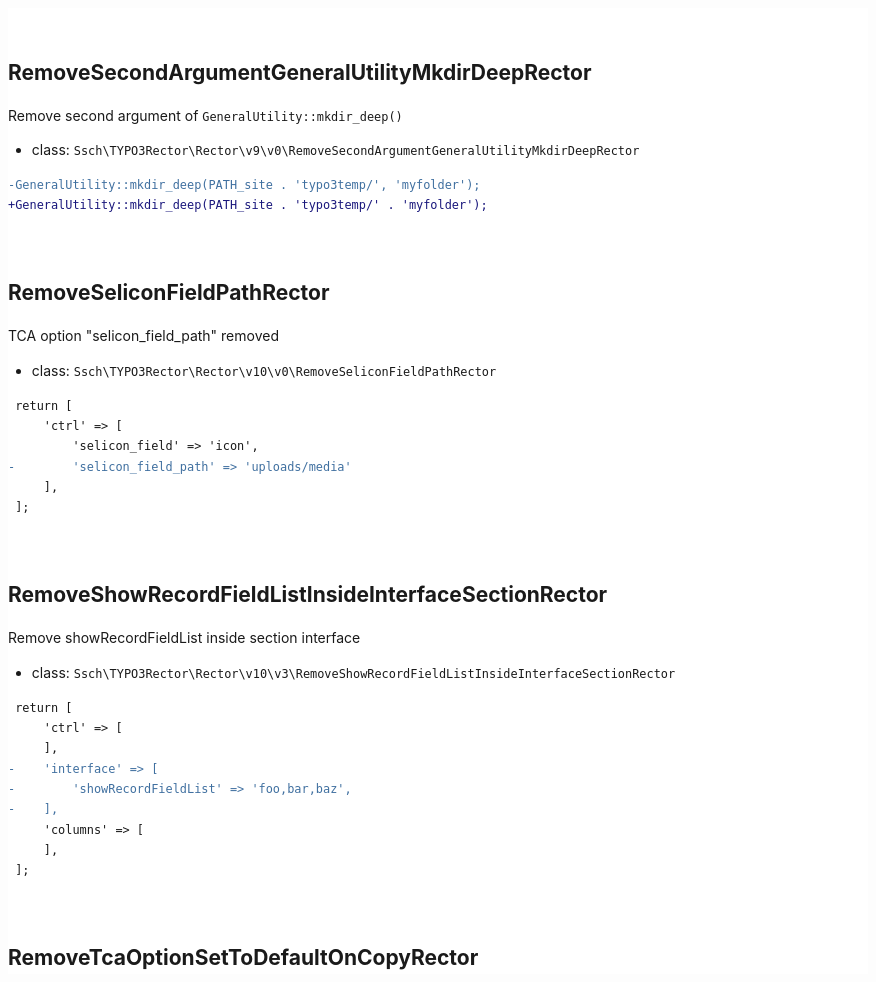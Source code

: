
```diff
```

<br>

## RemoveSecondArgumentGeneralUtilityMkdirDeepRector

Remove second argument of `GeneralUtility::mkdir_deep()`

- class: `Ssch\TYPO3Rector\Rector\v9\v0\RemoveSecondArgumentGeneralUtilityMkdirDeepRector`

```diff
-GeneralUtility::mkdir_deep(PATH_site . 'typo3temp/', 'myfolder');
+GeneralUtility::mkdir_deep(PATH_site . 'typo3temp/' . 'myfolder');
```

<br>

## RemoveSeliconFieldPathRector

TCA option "selicon_field_path" removed

- class: `Ssch\TYPO3Rector\Rector\v10\v0\RemoveSeliconFieldPathRector`

```diff
 return [
     'ctrl' => [
         'selicon_field' => 'icon',
-        'selicon_field_path' => 'uploads/media'
     ],
 ];
```

<br>

## RemoveShowRecordFieldListInsideInterfaceSectionRector

Remove showRecordFieldList inside section interface

- class: `Ssch\TYPO3Rector\Rector\v10\v3\RemoveShowRecordFieldListInsideInterfaceSectionRector`

```diff
 return [
     'ctrl' => [
     ],
-    'interface' => [
-        'showRecordFieldList' => 'foo,bar,baz',
-    ],
     'columns' => [
     ],
 ];
```

<br>

## RemoveTcaOptionSetToDefaultOnCopyRector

§

* **Problem**: Print the material in full and exactly; the pictures must not be printed.

* **Answer space**:
Source code

:
```diff
```

<br>

## RemoveSecondArgumentGeneralUtilityMkdirDeepRector

Remove second argument of `GeneralUtility::mkdir_deep()`

- class: `Ssch\TYPO3Rector\Rector\v9\v0\RemoveSecondArgumentGeneralUtilityMkdirDeepRector`

```diff
-GeneralUtility::mkdir_deep(PATH_site . 'typo3temp/', 'myfolder');
+GeneralUtility::mkdir_deep(PATH_site . 'typo3temp/' . 'myfolder');
```

<br>

## RemoveSeliconFieldPathRector

TCA option "selicon_field_path" removed

- class: `Ssch\TYPO3Rector\Rector\v10\v0\RemoveSeliconFieldPathRector`

```diff
 return [
     'ctrl' => [
         'selicon_field' => 'icon',
-        'selicon_field_path' => 'uploads/media'
     ],
 ];
```

<br>

## RemoveShowRecordFieldListInsideInterfaceSectionRector

Remove showRecordFieldList inside section interface

- class: `Ssch\TYPO3Rector\Rector\v10\v3\RemoveShowRecordFieldListInsideInterfaceSectionRector`

```diff
 return [
     'ctrl' => [
     ],
-    'interface' => [
-        'showRecordFieldList' => 'foo,bar,baz',
-    ],
     'columns' => [
     ],
 ];
```

<br>

## RemoveTcaOptionSetToDefaultOnCopyRector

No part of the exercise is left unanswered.